Stored data entries
▬▬▬

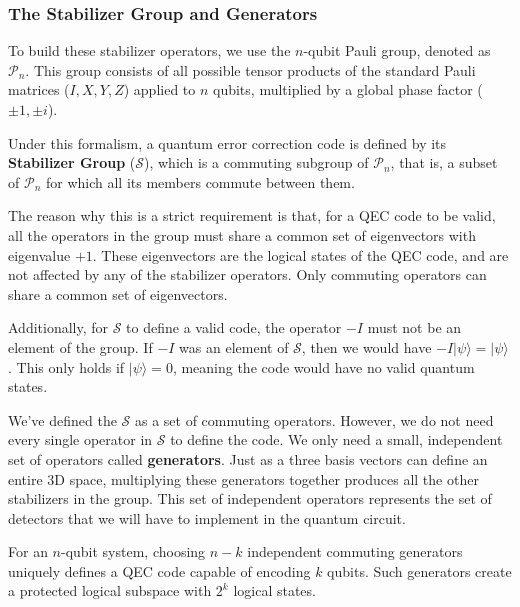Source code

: \subsubsection{The Stabilizer Group and Generators}
To build these stabilizer operators, we use the $n$-qubit Pauli group, denoted as $\mathcal{P}_n$. This group consists of all possible tensor products of the standard Pauli matrices ($I, X, Y, Z$) applied to $n$ qubits, multiplied by a global phase factor ($\pm 1, \pm i$). 

Under this formalism, a quantum error correction code is defined by its \textbf{Stabilizer Group} ($\mathcal{S}$), which is a commuting subgroup of $\mathcal{P}_n$, that is, a subset of $\mathcal{P}_n$ for which all its members commute between them. 

The reason why this is a strict requirement is that, for a QEC code to be valid, all the operators in the group must share a common set of eigenvectors with eigenvalue $+1$. These eigenvectors are the logical states of the QEC code, and are not affected by any of the stabilizer operators. Only commuting operators can share a common set of eigenvectors.

Additionally, for $\mathcal{S}$ to define a valid code, the operator $-I$ must not be an element of the group. If $-I$ was an element of $\mathcal{S}$, then we would have $-I \lvert \psi \rangle = \lvert \psi \rangle$. This only holds if $\lvert \psi \rangle = 0$, meaning the code would have no valid quantum states.

We've defined the $\mathcal{S}$ as a set of commuting operators. However, we do not need every single operator in $\mathcal{S}$ to define the code. We only need a small, independent set of operators called \textbf{generators}. Just as a three basis vectors can define an entire 3D space, multiplying these generators together produces all the other stabilizers in the group. This set of independent operators represents the set of detectors that we will have to implement in the quantum circuit.

For an $n$-qubit system, choosing $n-k$ independent commuting generators uniquely defines a QEC code capable of encoding $k$ qubits. Such generators create a protected logical subspace with $2^k$ logical states.

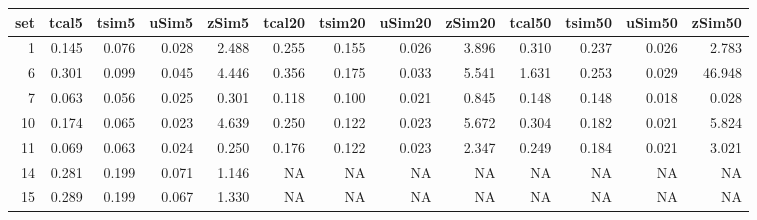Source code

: 
\begin{tabular}{r|r|r|r|r|r|r|r|r|r|r|r|r}
\hline
set & tcal5 & tsim5 & uSim5 & zSim5 & tcal20 & tsim20 & uSim20 & zSim20 & tcal50 & tsim50 & uSim50 & zSim50\\
\hline
1 & 0.145 & 0.076 & 0.028 & 2.488 & 0.255 & 0.155 & 0.026 & 3.896 & 0.310 & 0.237 & 0.026 & 2.783\\
\hline
6 & 0.301 & 0.099 & 0.045 & 4.446 & 0.356 & 0.175 & 0.033 & 5.541 & 1.631 & 0.253 & 0.029 & 46.948\\
\hline
7 & 0.063 & 0.056 & 0.025 & 0.301 & 0.118 & 0.100 & 0.021 & 0.845 & 0.148 & 0.148 & 0.018 & 0.028\\
\hline
10 & 0.174 & 0.065 & 0.023 & 4.639 & 0.250 & 0.122 & 0.023 & 5.672 & 0.304 & 0.182 & 0.021 & 5.824\\
\hline
11 & 0.069 & 0.063 & 0.024 & 0.250 & 0.176 & 0.122 & 0.023 & 2.347 & 0.249 & 0.184 & 0.021 & 3.021\\
\hline
14 & 0.281 & 0.199 & 0.071 & 1.146 & NA & NA & NA & NA & NA & NA & NA & NA\\
\hline
15 & 0.289 & 0.199 & 0.067 & 1.330 & NA & NA & NA & NA & NA & NA & NA & NA\\
\hline
\end{tabular}
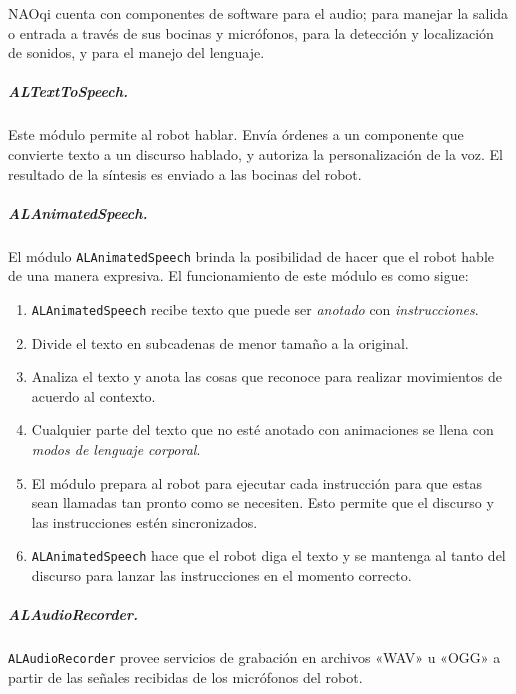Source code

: NAOqi cuenta con componentes de software para el audio; para
manejar la salida o entrada a través de sus bocinas y micrófonos,
para la detección y localización de sonidos,  y para el manejo del lenguaje.


\subparagraph{ALTextToSpeech.}
\label{\detokenize{chapter_one/naoqi:altexttospeech}}
Este módulo permite al robot hablar. Envía órdenes a un componente que
convierte texto a un discurso hablado, y autoriza la personalización de la voz.
El resultado de la síntesis es enviado a las bocinas del robot.


\subparagraph{ALAnimatedSpeech.}
\label{\detokenize{chapter_one/naoqi:alanimatedspeech}}
El módulo \texttt{ALAnimatedSpeech} brinda la posibilidad de hacer que el robot hable
de una manera expresiva. El funcionamiento de este módulo es como sigue:
\begin{enumerate}
\item {} 
\texttt{ALAnimatedSpeech} recibe texto que puede ser \textit{anotado} con \textit{instrucciones}.

\item {} 
Divide el texto en subcadenas de menor tamaño a la original.

\item {} 
Analiza el texto y anota las cosas que reconoce para realizar movimientos de acuerdo al contexto.

\item {} 
Cualquier parte del texto que no esté anotado con animaciones se llena con \textit{modos de lenguaje corporal}.

\item {} 
El módulo prepara al robot para ejecutar cada instrucción para que estas sean llamadas tan pronto como se necesiten. Esto permite que el discurso y las instrucciones estén sincronizados.

\item {} 
\texttt{ALAnimatedSpeech} hace que el robot diga el texto y se mantenga al tanto del discurso para lanzar las instrucciones en el momento correcto.

\end{enumerate}


\subparagraph{ALAudioRecorder.}
\label{\detokenize{chapter_one/naoqi:alaudiorecorder}}
\texttt{ALAudioRecorder} provee servicios de grabación en archivos «WAV»
u «OGG» a partir de las señales recibidas de los micrófonos del robot.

▬▬▬

# [YOUR ASSIGNMENT]
Your task is to copy only the lines above starting at the one containing "11 & 0.069 &" and ending at the one containing "el robot hable". Copy them exactly, both ends included, and omit the pictures.

# [REPLY]
11 & 0.069 & 0.063 & 0.024 & 0.250 & 0.176 & 0.122 & 0.023 & 2.347 & 0.249 & 0.184 & 0.021 & 3.021\\
\hline
14 & 0.281 & 0.199 & 0.071 & 1.146 & NA & NA & NA & NA & NA & NA & NA & NA\\
\hline
15 & 0.289 & 0.199 & 0.067 & 1.330 & NA & NA & NA & NA & NA & NA & NA & NA\\
\hline
\end{tabular}
Source code

: NAOqi cuenta con componentes de software para el audio; para
manejar la salida o entrada a través de sus bocinas y micrófonos,
para la detección y localización de sonidos,  y para el manejo del lenguaje.


\subparagraph{ALTextToSpeech.}
\label{\detokenize{chapter_one/naoqi:altexttospeech}}
Este módulo permite al robot hablar. Envía órdenes a un componente que
convierte texto a un discurso hablado, y autoriza la personalización de la voz.
El resultado de la síntesis es enviado a las bocinas del robot.


\subparagraph{ALAnimatedSpeech.}
\label{\detokenize{chapter_one/naoqi:alanimatedspeech}}
El módulo \texttt{ALAnimatedSpeech} brinda la posibilidad de hacer que el robot hable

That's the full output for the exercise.